Thanks to the Finnish records, the team could analyze how each of the patients in the study cohort of 3,000 first-episode schizophrenia patients were treated, specifically in the 30 days prior to hospitalization for a first psychosis relapse and in the 30 days following discharge. The possible treatments included: clozapine; non-clozapine oral antipsychotic monotherapy or multiple antipsychotic agents; long-lasting antipsychotic injectable; or no use at all of an antipsychotic.

The question addressed was: in each of the various approaches, what was the risk of the patient having a second relapse within two years of discharge after the first relapse? The cohort was 30 years old, on average, and 64% were male. Soberingly—although no surprise to the researchers—71% of the cohort had a second relapse within 2 years of discharge for their first relapse.
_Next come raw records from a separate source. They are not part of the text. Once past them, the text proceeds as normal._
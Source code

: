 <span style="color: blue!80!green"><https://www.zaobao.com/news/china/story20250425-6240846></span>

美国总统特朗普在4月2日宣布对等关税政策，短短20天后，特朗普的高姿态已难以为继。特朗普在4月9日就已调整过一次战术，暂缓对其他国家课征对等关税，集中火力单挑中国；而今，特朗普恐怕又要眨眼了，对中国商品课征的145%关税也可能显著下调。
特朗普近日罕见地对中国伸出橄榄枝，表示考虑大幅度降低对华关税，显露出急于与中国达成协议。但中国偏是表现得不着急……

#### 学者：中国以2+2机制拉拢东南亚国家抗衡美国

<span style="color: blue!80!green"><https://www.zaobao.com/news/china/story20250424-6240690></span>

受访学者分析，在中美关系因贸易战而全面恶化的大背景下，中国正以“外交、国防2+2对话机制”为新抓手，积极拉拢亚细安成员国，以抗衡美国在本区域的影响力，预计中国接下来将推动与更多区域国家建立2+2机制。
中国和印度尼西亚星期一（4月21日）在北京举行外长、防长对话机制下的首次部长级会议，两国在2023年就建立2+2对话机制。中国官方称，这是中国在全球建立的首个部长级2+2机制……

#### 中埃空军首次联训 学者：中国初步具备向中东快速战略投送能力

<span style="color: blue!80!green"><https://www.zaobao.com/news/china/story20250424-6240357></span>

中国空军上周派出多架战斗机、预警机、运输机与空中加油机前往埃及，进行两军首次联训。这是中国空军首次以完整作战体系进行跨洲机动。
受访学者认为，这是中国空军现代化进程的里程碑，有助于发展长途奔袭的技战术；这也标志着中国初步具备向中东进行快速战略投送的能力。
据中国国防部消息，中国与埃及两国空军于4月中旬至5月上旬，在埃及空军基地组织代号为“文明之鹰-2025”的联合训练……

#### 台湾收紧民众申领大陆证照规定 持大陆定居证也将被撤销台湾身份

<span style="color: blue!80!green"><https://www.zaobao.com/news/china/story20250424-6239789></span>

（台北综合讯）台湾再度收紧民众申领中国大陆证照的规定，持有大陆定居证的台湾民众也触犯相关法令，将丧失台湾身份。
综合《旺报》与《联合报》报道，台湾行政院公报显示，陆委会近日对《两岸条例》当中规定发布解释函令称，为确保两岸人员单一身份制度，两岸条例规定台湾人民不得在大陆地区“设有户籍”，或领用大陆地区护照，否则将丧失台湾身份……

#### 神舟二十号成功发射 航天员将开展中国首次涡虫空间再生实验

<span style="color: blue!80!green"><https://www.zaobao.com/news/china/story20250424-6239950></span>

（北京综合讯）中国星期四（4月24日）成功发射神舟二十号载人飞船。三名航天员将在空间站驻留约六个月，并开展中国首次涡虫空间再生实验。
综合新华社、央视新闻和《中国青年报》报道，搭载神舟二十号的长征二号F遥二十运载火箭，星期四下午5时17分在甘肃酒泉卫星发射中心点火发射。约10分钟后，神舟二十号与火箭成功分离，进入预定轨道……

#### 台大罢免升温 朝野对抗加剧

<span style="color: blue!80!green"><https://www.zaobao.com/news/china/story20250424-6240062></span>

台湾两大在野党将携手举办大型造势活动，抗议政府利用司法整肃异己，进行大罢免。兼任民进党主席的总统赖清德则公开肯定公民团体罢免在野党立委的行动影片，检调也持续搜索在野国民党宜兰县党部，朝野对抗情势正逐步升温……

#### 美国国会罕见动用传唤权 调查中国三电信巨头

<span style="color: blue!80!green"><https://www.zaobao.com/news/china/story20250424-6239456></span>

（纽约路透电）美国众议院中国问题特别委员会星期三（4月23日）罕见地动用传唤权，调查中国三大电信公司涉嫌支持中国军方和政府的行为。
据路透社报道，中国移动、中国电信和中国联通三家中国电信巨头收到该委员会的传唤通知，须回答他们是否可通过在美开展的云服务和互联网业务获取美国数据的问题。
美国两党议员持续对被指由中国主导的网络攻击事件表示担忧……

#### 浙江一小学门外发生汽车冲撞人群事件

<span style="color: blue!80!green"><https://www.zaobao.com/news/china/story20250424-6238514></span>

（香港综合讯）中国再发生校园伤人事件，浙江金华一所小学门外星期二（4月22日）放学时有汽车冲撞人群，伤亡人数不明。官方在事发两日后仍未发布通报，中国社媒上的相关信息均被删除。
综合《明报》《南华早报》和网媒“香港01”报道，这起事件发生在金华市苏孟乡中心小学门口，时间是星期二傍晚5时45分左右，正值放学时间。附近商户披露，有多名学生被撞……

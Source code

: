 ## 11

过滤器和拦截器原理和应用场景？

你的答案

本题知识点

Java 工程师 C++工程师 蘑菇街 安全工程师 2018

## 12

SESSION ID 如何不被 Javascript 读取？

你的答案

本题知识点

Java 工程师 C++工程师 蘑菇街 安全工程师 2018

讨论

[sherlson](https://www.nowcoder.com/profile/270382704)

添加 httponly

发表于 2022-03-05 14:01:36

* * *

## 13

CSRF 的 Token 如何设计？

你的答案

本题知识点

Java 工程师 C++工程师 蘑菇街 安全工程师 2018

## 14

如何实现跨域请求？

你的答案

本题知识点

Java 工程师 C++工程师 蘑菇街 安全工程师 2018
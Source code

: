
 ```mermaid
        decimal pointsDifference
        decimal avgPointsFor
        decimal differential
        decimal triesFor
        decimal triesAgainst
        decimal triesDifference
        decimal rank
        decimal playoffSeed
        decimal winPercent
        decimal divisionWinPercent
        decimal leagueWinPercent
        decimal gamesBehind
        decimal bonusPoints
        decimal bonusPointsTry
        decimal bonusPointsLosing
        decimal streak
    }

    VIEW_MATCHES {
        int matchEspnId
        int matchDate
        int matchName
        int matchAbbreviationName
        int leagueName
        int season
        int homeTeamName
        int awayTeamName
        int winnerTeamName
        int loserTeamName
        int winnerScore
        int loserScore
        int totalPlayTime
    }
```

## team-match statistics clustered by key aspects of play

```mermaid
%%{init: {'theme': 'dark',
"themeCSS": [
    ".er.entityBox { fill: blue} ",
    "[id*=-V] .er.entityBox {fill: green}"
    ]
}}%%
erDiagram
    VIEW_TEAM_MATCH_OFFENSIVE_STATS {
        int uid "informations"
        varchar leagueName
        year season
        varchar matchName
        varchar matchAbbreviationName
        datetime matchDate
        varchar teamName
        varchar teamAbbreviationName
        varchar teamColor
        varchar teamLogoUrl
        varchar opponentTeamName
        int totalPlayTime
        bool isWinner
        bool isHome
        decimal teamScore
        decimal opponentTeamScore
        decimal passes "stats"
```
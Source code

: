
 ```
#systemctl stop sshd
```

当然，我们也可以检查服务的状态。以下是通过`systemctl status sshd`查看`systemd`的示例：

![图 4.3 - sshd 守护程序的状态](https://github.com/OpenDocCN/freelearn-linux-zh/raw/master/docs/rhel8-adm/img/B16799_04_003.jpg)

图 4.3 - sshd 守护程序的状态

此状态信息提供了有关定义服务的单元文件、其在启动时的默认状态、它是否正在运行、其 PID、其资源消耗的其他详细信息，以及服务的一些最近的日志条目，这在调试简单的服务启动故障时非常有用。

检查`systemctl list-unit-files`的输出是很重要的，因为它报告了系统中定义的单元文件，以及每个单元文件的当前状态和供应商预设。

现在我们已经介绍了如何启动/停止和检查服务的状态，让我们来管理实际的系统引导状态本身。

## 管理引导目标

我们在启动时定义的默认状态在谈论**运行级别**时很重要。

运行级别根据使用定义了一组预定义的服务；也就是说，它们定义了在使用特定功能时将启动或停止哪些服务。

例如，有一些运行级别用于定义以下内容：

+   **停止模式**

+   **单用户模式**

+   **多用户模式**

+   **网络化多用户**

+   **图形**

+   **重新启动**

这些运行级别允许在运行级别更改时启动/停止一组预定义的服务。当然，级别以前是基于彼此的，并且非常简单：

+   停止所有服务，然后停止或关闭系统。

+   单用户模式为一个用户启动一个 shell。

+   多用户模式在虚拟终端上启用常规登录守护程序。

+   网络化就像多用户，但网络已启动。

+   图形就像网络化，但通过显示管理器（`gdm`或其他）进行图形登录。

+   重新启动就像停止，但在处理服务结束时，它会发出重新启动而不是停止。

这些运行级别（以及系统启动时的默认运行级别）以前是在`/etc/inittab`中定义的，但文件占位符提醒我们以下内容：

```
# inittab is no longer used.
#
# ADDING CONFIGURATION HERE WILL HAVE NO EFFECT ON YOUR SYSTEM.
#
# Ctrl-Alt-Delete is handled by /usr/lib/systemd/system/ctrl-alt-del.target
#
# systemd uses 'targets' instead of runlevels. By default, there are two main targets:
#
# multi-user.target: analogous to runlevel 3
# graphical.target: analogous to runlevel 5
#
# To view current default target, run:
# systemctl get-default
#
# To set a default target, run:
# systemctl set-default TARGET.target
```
But there were large differences within the total cohort that corresponded with what kind of treatment they received just before and just after the first relapse.

One eye-opening finding was that after being hospitalized for a first episode of schizophrenia but before a first psychosis relapse, 45% of the cohort were not taking any antipsychotic medicine. About 32% were taking a single non-clozapine oral antipsychotic. About 10% were taking clozapine. About 4% were taking a long-lasting injectable antipsychotic (typically receiving injections once a month).

The fact that such a large portion of the cohort were not taking any antipsychotic medicine at the time of a first relapse suggested to the team that in the “real world,” many patients choose to stop treatment—and, in terms of preventing relapses, this is harmful to patients. Although about an equal portion of non-medicated patients and medicated patients had a relapse (just over 70%) during the study timeframe, what happened afterward is telling. Although about the same number of unmedicated patients chose not to take an antipsychotic even after a first relapse as those who did, those who did begin oral antipsychotic monotherapy were less likely to have a second relapse within 2 years.

But the most striking finding had to do with clozapine: 973 participants used non-clozapine oral antipsychotic monotherapy prior to their first psychosis relapse, 71% of whom (695) had a second relapse within 2 years. But those who switched to clozapine within 30 days of discharge following first relapse had a significantly lower risk of a second relapse: their relapse risk was reduced, said the team, by 34%.

“Compared with continuing the same treatment strategy used before the first relapse, switching to clozapine was always associated with the lowest risk of a second relapse,” the team reported. Those switching from a non-clozapine antipsychotic monotherapy to clozapine had a 34% lower risk of second relapse. Those switching from no use of an antipsychotic at all prior to the first relapse to clozapine after it had a 48% reduction in second- relapse risk.

At the same time, those who before their first relapse were on a non-clozapine antipsychotic monotherapy who switched after first relapse to another medicine of the same type had no change in second relapse risk. Switching from clozapine to other oral antipsychotics after a first relapse more than doubled risk of second relapse.

The team interpreted their results this way: “Our findings challenge the current treatment guidelines recommending clozapine as a 3rd-line treatment,” a practice which results “in long delays to clozapine initiation” even when a switch to clozapine is made. Also they noted: “When a person with first-episode schizophrenia has a first psychosis relapse, continuation with the same non-clozapine antipsychotic or a switch to another non-clozapine oral antipsychotic is not beneficial in suicide prevention.” They therefore concluded: “Clozapine initiation should be considered as a part of shared decision-making with the person with schizophrenia and care-givers.”

The team urged the replication of their results in other patient samples, including those in nations that do not have ready access to acute psychiatric care as has existed in Finland for many years.

Dr. Howes said: “These findings challenge decades of clinical practice. We really need controlled studies to test the early use of clozapine further. One, called INTENSIFY, is currently underway in Europe and should give us an answer in the next 2 years.”